Las masacres en San Roque (1996–1997) y el asesinato de Jesús María Ovalle (1998)

El 13 de junio de 1996, cuatro personas fueron asesinadas por hombres del Bloque Metro de las AUC. Este caso es el más mencionado de una serie de masacres que hubo en varios caseríos de San Roque, ejecutadas por el grupo paramilitar, que tenían como objetivo declarado erradicar al ELN de esa zona.

El testimonio de Juan Guillermo Monsalve, entrevistado por el senador Iván Cepeda en 2011, es fundamental para conocer las pruebas que involucra a Álvaro Uribe en la forjación de Bloque Metro.
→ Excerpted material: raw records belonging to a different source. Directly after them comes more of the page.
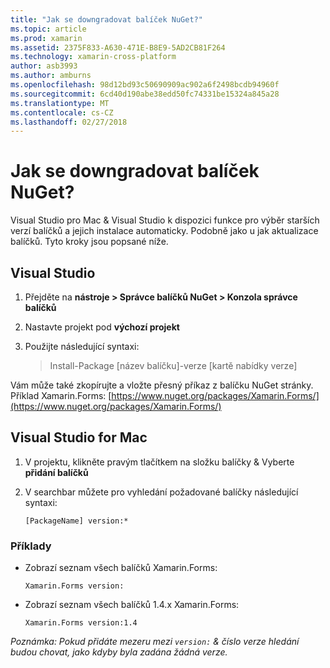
 ```yaml
---
title: "Jak se downgradovat balíček NuGet?"
ms.topic: article
ms.prod: xamarin
ms.assetid: 2375F833-A630-471E-B8E9-5AD2CB81F264
ms.technology: xamarin-cross-platform
author: asb3993
ms.author: amburns
ms.openlocfilehash: 98d12bd93c50690909ac902a6f2498bcdb94960f
ms.sourcegitcommit: 6cd40d190abe38edd50fc74331be15324a845a28
ms.translationtype: MT
ms.contentlocale: cs-CZ
ms.lasthandoff: 02/27/2018
---
```

# <a name="how-do-i-downgrade-a-nuget-package"></a>Jak se downgradovat balíček NuGet?

Visual Studio pro Mac & Visual Studio k dispozici funkce pro výběr starších verzí balíčků a jejich instalace automaticky. Podobně jako u jak aktualizace balíčků. Tyto kroky jsou popsané níže.

## <a name="visual-studio"></a>Visual Studio
1. Přejděte na **nástroje > Správce balíčků NuGet > Konzola správce balíčků**
2. Nastavte projekt pod **výchozí projekt**
3. Použijte následující syntaxi:

    > Install-Package [název balíčku]-verze [kartě nabídky verze]

Vám může také zkopírujte a vložte přesný příkaz z balíčku NuGet stránky. Příklad Xamarin.Forms: [https://www.nuget.org/packages/Xamarin.Forms/](https://www.nuget.org/packages/Xamarin.Forms/)

## <a name="visual-studio-for-mac"></a>Visual Studio for Mac
1. V projektu, klikněte pravým tlačítkem na složku balíčky & Vyberte **přidání balíčků**
2. V searchbar můžete pro vyhledání požadované balíčky následující syntaxi:

    `[PackageName] version:*`

### <a name="examples"></a>Příklady 
- Zobrazí seznam všech balíčků Xamarin.Forms: 

    `Xamarin.Forms version:`
- Zobrazí seznam všech balíčků 1.4.x Xamarin.Forms: 


    `Xamarin.Forms version:1.4`

*Poznámka: Pokud přidáte mezeru mezi `version:` & číslo verze hledání budou chovat, jako kdyby byla zadána žádná verze.*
Monsalve trabajaba en la hacienda Guacharacas de los Uribe Vélez. Le dijo a Cepeda que, como otros 54 trabajadores de la finca, fue ordenado por sus jefes a realizar exterminios en San Roque con el Bloque Metro, como retaliación a ataques contra su finca y robo de ganado, atribuidos a la presencia del ELN.
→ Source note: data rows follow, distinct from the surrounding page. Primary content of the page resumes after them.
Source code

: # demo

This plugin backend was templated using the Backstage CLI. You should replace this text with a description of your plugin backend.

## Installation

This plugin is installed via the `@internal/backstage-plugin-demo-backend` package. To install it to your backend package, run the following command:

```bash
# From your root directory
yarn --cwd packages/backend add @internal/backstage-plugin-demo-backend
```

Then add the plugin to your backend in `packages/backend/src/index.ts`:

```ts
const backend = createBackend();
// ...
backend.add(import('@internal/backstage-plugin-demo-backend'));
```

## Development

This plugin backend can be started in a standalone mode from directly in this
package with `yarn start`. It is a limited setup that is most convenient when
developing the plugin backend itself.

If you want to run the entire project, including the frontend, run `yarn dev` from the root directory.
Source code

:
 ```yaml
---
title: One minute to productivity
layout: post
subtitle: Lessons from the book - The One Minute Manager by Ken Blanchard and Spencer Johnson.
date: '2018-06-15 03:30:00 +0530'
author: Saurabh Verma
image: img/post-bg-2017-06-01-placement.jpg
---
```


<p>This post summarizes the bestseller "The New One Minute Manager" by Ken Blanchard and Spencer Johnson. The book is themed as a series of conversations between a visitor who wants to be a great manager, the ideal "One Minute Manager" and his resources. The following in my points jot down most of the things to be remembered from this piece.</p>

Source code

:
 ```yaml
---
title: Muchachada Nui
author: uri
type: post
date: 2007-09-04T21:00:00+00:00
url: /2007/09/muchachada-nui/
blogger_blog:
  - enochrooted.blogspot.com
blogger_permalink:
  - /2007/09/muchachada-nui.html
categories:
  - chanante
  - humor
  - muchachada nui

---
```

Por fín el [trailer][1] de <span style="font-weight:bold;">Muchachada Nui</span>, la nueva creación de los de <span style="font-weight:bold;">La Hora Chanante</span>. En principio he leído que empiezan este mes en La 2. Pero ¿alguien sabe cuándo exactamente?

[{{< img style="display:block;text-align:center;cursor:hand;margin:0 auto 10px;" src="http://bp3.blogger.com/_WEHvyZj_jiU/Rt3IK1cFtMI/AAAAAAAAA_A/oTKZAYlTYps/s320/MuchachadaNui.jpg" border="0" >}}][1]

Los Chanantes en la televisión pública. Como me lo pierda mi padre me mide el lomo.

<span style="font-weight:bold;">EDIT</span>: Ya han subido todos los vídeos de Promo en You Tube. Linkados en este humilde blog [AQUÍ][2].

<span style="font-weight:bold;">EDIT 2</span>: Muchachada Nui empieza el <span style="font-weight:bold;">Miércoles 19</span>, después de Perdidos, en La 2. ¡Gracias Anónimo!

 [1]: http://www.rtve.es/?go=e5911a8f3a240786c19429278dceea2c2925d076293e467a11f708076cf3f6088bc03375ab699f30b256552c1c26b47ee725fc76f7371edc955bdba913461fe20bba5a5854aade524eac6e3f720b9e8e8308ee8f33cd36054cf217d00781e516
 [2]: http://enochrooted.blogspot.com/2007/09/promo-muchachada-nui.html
Concretamente, declaró que Uribe había ordenado la matanza que ocurrió en 1996. En la conversación grabada con Cepeda, también fue salpicado el hermano de Álvaro, Santiago Uribe Vélez. Hubo varias reuniones donde planificaron la “limpieza social”, junto con Santiago Gallón Henao, y los hermanos Luis Alberto Villegas y Juan Villegas, cada uno de ellos vinculados al negocio de la ganadería, pero también del narcotráfico y el paramilitarismo.

Según Monsalve, Uribe estaba encargado de “lo militar”.

“De 1996 al 31 de diciembre de 1997, fueron asesinados más de 150 ciudadanos de la región, entre ellos dirigentes de la acción comunal, campesinos humildes, dueños de tiendas comunitarias, profesores y transportadores”, dijo Jesús María Valle Jaramillo, abogado y activista de los derechos humanos, antes de ser asesinado, el 27 de febrero de 1998, por la banda de sicarios “La Terraza”.

Al seguir los casos de La Granja, El Aro y San Roque, Valle Jaramillo denunció un “acuerdo tácito” entre “el general Carlos Alberto Ospina; el comandante de la Policía de Antioquia, Carlos Emilio Gañán; el entonces gobernador Álvaro Uribe Vélez; Pedro Juan Moreno, ex secretario de Gobierno; y Carlos Castaño, comandante paramilitar”.

Instituciones colombianas y paramilitarismo unidos para contraatacar a los “temibles” campesinos que “asediaban” a indefensos ganaderos y narcotraficantes.

En 2018, el Tribunal Superior de Medellín condenó a 30 años de cárcel a los autores materiales del homicidio de Jaramillo y pidió que se abriera una investigación contra Uribe.